Por Adriana Amado - @Lady__AA En la radio, en la tele, en Facebook, en Twitter, en la vida, para los argentinos conversar se convirtió en superponer una voz sobre otra, en contestar un monólogo con otro. Así es que no hace falta escuchar lo que dice el otro para increparlo, ni leer nada de sus argumentos para rebatírselos. Por eso no es nada raro que llamemos “debate electoral” a tres candidatos exponiendo en secuencia una lista de enunciados que les habían apuntado sus asesores para después farfullar torpes respuestas a chicanas que los televidentes ni pescamos. Tan acostumbrados estamos a que la política sea propaganda que al día siguiente los periodistas se preguntaban a qué candidato le había servido el debate sin percatarse de que al único que debería servir la campaña electoral es al votante.

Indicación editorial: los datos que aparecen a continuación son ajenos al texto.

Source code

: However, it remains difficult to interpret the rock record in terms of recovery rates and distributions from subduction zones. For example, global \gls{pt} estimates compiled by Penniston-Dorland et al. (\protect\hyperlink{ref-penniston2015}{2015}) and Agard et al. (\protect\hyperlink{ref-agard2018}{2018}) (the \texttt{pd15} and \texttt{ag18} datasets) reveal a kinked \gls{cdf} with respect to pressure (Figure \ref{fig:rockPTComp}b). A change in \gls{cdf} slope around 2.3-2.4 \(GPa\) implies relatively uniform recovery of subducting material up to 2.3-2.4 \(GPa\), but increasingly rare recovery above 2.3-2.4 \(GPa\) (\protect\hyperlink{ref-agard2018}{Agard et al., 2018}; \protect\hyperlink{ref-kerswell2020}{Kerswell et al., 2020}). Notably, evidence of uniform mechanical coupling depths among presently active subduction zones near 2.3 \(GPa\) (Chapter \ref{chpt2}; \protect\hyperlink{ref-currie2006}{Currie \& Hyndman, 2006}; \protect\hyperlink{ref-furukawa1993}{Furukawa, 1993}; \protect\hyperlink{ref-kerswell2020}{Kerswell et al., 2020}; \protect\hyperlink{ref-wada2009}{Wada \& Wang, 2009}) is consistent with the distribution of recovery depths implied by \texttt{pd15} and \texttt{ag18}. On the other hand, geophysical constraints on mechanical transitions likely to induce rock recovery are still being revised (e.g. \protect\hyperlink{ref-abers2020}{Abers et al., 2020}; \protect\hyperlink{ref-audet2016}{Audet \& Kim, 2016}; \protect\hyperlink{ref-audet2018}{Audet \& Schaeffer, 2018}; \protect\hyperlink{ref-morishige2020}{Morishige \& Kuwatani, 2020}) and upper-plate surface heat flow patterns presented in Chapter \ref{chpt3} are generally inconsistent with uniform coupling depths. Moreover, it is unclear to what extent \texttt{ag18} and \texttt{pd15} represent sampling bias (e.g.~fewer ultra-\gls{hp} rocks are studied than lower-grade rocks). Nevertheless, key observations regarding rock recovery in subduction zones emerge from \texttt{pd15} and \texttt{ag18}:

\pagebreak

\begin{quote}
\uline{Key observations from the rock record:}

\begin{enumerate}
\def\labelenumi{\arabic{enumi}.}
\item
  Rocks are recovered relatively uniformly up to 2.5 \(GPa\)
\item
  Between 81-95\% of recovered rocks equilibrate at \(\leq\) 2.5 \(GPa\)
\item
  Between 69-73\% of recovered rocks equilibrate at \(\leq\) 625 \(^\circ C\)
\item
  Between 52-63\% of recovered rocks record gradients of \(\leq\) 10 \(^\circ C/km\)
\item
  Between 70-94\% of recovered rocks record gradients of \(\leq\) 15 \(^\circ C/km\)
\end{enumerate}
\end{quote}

El derroche publicitario infla la vanidad de los candidatos y las arcas de los publicistas, en la misma proporción en que insulta la inteligencia de los ciudadanos. Sin embargo, tanto pesa el narcisismo político que cuando se sancionó la reforma electoral la única forma de comunicación que previó la ley fueron los avisos publicitarios. La oposición se contentó suponiendo que unos minutos en cámara era mejor que nada. Pero apenas estrenada, lo que se vendió como medida igualitaria confirmó la inequidad en que dejaba a los obligados a comunicar sus propuestas en la estrechez de los espacios publicitarios cedidos a la campaña. Que resultaban menesterosos en comparación con los oligarcas del poder que disponen liberalmente de los fondos de sus distritos para imponer su nombre hasta en los semáforos. Sin contar que mientras los partidos chicos malamente afrontan la producción de un aviso modesto, los oficialismos les refriegan en los mismos segundos producciones fílmicas que no bajan del millón de pesos. En este contexto lo único que igualaría la campaña es que los votantes podamos ver a todos los candidatos paraditos en un mismo escenario, respondiendo por qué están tan desesperados por manejar nuestros asuntos los próximos años.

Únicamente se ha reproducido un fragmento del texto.